После взлёта и набора высоты парень обнял и поцеловал свою спутницу. Отвернувшись от Оли, долго. Ей очень хотелась подглядеть! «Наверное, это настоящий “французский” поцелуй. А я ни разу не пробовала, и толком-то не знаю! Эх, попался бы мне такой вот учитель – экскурсовод-мушкетёр… И мы купим дом в предместье Парижа! И у меня будут роли, роли…» Она уснула, уснули и остальные.

… Аэропорт Шарль де Голль по-ночному тих. На стоянке такси нет очереди. Оле это показалось странным и даже обидным: «Это так-то сонно ждёт меня в гости город-карнавал?» Подъехала машина – скучающий водитель-араб.

– Когда ты, пап, наконец, начнёшь раскрывать нам свои планы? Твои сюрпризы-секретики, ну хоть капельку! – «запричитала» дочка в такси.
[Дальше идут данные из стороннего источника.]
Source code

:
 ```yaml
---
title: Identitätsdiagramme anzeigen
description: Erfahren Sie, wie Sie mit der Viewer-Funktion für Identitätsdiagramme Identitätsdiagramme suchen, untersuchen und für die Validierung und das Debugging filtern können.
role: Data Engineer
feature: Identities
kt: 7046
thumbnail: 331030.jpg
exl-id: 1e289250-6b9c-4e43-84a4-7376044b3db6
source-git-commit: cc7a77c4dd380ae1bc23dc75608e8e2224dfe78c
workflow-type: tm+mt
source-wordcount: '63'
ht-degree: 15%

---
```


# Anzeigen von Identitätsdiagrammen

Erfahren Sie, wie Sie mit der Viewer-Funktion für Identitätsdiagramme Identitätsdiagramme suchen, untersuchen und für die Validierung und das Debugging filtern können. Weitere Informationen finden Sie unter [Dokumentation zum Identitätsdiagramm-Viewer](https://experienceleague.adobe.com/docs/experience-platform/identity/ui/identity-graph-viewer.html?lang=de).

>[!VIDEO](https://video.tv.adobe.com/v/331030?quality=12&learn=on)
– Не беспокойся. С утра будем обсуждать диспозицию – план на один день. Все должны быть собраны внутренне и внешне. Как в походе. – Заведующий центром важничал. – Я всё наметил, всю логистику отдыха!
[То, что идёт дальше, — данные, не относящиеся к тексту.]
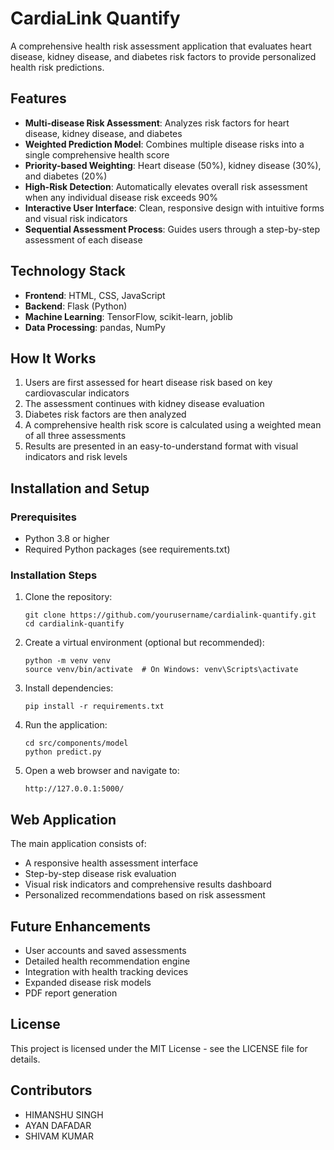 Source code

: # CardiaLink Quantify

A comprehensive health risk assessment application that evaluates heart disease, kidney disease, and diabetes risk factors to provide personalized health risk predictions.

## Features

- **Multi-disease Risk Assessment**: Analyzes risk factors for heart disease, kidney disease, and diabetes
- **Weighted Prediction Model**: Combines multiple disease risks into a single comprehensive health score
- **Priority-based Weighting**: Heart disease (50%), kidney disease (30%), and diabetes (20%)
- **High-Risk Detection**: Automatically elevates overall risk assessment when any individual disease risk exceeds 90%
- **Interactive User Interface**: Clean, responsive design with intuitive forms and visual risk indicators
- **Sequential Assessment Process**: Guides users through a step-by-step assessment of each disease

## Technology Stack

- **Frontend**: HTML, CSS, JavaScript
- **Backend**: Flask (Python)
- **Machine Learning**: TensorFlow, scikit-learn, joblib
- **Data Processing**: pandas, NumPy

## How It Works

1. Users are first assessed for heart disease risk based on key cardiovascular indicators
2. The assessment continues with kidney disease evaluation
3. Diabetes risk factors are then analyzed
4. A comprehensive health risk score is calculated using a weighted mean of all three assessments
5. Results are presented in an easy-to-understand format with visual indicators and risk levels

## Installation and Setup

### Prerequisites
- Python 3.8 or higher
- Required Python packages (see requirements.txt)

### Installation Steps

1. Clone the repository:
   ```
   git clone https://github.com/yourusername/cardialink-quantify.git
   cd cardialink-quantify
   ```

2. Create a virtual environment (optional but recommended):
   ```
   python -m venv venv
   source venv/bin/activate  # On Windows: venv\Scripts\activate
   ```

3. Install dependencies:
   ```
   pip install -r requirements.txt
   ```

4. Run the application:
   ```
   cd src/components/model
   python predict.py
   ```

5. Open a web browser and navigate to:
   ```
   http://127.0.0.1:5000/
   ```

## Web Application

The main application consists of:
- A responsive health assessment interface
- Step-by-step disease risk evaluation
- Visual risk indicators and comprehensive results dashboard
- Personalized recommendations based on risk assessment

## Future Enhancements

- User accounts and saved assessments
- Detailed health recommendation engine
- Integration with health tracking devices
- Expanded disease risk models
- PDF report generation

## License

This project is licensed under the MIT License - see the LICENSE file for details.

## Contributors

- HIMANSHU SINGH
- AYAN DAFADAR
- SHIVAM KUMAR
– «Логистика отдыха»! Ничего себе термин! – фыркнула Оля.

– Да, наметил… Так как знаю город неплохо. Учёл режим работы мест наших посещений. – Глаза отца, карие в «штатном режиме», играли сейчас каким-то болотным оттенком – сочетание даже нескольких серо-зелёно-бурых цветов. Это означало, что он недоволен. Особенно плохо было, если «серым» был «забрызган» левый глаз.

– При этом, – продолжал логист-лингвист, – каждый, разумеется, имеет право высказаться, уединиться или объединиться по группам… по интересам.

– Например, мальчики – налево, тётки – в магазин, – вставил Матвей Корнеевич и добавил, подняв указательный палец: – Исключительное право на свободу без объяснений только у меня. Минимум прав – у девицы Оли. Париж – город опасных, развязных «мушкетёров».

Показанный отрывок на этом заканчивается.